Pegylation – in search of balance and enhanced bioavailability

Abstract

In the process of finding better therapeutics, thousands of new molecules are synthesised every day. Many of these can be poorly soluble in water, leading to a potentially promising drug being rejected during testing due to its poor solubility. Polyethylene glycol (PEG) has become known as an excellent modification to remedy this and was initially used to increase circulation time and reduce the immunogenicity of therapeutic proteins. Thus significantly increasing their safety and range of use. Another group of compounds in which significant benefits of pegylation have been seen are photosensitisers. Used in photodynamic therapy, they are often characterised by very high hydrophobicity. Pegylation of their structure significantly increases their affinity for cancer cells and facilitates their penetration through cell membranes. Classical small-molecule drugs can benefit from temporary combinations hydrolysed in the body or very short PEG chains. This approach allows a significant increase in the bioavailability of the drug while avoiding the disadvantages of small molecule pegylation. However, the most common motive for pegylation recently is the creation of drug carriers.
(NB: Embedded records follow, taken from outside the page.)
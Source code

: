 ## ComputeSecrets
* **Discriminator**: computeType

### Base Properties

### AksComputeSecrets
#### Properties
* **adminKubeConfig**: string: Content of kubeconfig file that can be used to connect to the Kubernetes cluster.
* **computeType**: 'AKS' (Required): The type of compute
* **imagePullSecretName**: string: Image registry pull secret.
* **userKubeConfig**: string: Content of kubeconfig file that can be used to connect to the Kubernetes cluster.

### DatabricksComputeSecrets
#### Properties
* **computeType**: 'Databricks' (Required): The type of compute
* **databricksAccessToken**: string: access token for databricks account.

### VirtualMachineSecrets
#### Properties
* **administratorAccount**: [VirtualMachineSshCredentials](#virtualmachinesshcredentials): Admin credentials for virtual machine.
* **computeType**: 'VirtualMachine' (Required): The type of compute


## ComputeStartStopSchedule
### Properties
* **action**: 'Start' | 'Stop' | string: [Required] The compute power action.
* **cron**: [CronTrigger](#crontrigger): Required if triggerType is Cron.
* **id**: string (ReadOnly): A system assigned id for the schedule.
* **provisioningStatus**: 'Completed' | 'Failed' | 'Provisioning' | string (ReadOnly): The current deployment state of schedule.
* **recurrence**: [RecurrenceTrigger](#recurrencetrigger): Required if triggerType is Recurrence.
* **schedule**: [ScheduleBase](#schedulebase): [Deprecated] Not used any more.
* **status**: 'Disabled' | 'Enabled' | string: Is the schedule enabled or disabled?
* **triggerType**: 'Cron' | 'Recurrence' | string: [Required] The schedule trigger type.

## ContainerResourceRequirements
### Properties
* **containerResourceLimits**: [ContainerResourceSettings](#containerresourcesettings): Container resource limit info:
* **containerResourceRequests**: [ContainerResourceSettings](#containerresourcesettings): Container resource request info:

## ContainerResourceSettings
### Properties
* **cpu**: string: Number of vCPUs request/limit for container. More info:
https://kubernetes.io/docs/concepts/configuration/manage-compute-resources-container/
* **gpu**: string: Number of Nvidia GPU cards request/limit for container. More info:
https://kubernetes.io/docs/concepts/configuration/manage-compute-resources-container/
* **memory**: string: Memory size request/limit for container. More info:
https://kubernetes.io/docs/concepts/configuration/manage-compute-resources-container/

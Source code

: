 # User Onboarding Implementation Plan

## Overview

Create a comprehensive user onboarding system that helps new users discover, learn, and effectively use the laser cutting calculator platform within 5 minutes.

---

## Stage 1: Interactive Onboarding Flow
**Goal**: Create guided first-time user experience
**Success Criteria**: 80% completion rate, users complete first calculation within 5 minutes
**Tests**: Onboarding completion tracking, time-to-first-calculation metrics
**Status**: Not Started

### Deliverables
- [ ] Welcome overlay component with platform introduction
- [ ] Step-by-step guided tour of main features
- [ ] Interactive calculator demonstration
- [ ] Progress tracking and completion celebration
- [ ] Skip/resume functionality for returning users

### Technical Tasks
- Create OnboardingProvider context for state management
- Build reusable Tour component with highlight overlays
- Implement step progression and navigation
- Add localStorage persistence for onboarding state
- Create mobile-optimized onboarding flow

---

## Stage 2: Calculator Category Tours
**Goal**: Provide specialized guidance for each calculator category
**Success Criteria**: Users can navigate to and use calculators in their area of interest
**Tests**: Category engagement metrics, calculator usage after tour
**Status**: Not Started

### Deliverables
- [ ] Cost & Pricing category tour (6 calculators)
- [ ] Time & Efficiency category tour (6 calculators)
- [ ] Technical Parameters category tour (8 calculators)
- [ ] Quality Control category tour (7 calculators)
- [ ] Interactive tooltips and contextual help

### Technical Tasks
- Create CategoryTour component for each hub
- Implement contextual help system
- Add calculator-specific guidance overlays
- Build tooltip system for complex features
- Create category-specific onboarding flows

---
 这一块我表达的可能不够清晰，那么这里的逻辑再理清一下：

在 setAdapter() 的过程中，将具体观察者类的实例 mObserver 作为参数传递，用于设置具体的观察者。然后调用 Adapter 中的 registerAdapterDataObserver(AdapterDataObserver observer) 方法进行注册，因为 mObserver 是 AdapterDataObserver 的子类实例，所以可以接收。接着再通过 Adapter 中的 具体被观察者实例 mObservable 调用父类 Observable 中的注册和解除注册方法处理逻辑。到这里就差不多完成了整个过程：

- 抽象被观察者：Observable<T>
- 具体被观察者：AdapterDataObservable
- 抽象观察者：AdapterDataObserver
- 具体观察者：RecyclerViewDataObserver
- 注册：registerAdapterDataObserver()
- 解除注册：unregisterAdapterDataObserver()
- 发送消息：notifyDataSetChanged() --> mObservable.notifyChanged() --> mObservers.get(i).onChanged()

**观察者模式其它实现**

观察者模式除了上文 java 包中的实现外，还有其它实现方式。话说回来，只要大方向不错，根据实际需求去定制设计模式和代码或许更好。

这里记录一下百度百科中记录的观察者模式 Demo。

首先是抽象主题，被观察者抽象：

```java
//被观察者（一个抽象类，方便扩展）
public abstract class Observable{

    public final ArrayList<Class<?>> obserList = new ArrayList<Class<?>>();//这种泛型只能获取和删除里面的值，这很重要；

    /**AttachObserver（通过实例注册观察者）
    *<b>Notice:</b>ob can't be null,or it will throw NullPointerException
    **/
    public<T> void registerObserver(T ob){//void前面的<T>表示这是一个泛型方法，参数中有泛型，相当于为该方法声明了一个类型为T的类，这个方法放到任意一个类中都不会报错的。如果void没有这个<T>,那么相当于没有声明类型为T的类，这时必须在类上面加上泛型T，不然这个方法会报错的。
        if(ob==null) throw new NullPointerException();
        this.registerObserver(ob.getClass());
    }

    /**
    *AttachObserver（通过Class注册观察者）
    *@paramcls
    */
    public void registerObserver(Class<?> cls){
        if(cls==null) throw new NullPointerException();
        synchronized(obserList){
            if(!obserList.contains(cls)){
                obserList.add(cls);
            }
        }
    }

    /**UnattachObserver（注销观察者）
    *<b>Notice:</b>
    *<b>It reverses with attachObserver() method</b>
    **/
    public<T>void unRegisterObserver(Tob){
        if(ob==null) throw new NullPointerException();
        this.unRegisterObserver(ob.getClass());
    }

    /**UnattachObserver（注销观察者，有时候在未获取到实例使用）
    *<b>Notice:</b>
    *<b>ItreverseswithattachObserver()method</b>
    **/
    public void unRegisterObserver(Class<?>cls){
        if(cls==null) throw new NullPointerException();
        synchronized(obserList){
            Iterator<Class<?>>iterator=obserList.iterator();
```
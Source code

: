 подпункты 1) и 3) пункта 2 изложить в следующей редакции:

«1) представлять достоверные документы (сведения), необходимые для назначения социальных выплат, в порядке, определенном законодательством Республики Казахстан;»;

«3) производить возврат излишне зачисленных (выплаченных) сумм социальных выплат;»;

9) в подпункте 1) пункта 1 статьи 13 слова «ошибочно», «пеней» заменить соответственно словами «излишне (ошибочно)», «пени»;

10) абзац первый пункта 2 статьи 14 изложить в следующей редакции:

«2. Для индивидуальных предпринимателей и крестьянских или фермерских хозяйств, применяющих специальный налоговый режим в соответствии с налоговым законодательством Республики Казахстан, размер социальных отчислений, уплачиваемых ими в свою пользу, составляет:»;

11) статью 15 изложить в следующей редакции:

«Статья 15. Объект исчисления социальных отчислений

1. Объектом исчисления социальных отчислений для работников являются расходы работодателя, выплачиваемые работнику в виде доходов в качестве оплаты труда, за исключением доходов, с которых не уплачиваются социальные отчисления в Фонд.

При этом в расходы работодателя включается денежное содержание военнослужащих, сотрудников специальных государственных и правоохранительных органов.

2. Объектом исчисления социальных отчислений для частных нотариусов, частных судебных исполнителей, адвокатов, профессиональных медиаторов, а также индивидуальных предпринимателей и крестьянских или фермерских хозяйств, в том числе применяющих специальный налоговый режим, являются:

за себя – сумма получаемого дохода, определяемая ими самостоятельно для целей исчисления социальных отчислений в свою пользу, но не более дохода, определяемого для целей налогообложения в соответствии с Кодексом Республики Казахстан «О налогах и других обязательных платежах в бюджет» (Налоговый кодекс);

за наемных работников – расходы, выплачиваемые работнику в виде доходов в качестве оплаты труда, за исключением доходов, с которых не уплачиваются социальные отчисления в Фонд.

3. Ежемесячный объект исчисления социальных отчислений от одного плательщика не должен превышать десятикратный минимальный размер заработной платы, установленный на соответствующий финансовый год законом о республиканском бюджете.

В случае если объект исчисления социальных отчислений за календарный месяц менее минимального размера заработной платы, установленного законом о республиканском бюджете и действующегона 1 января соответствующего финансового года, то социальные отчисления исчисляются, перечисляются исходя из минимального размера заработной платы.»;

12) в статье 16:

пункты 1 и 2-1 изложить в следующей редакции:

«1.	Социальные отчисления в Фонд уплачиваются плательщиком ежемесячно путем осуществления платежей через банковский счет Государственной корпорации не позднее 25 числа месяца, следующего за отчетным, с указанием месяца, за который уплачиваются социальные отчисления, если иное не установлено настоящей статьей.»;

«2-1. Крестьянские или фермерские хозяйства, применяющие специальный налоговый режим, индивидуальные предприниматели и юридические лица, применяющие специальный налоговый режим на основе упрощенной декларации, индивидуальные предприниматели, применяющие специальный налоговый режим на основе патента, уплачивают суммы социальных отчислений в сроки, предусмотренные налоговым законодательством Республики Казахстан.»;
Liposomes and nanoparticles make it possible to exploit the advantages of PEG to stabilise their structure and increase circulation time while not modifying the structure of the active compound. Unfortunately, PEGs also have their drawbacks. The first is their high molecular weight range, especially for longer chains, which poses difficulties in purification. Another is the emergence of antibodies directed against PEG. Nevertheless, pegylation is still an up-and-coming method for modifying pharmaceutically active molecules.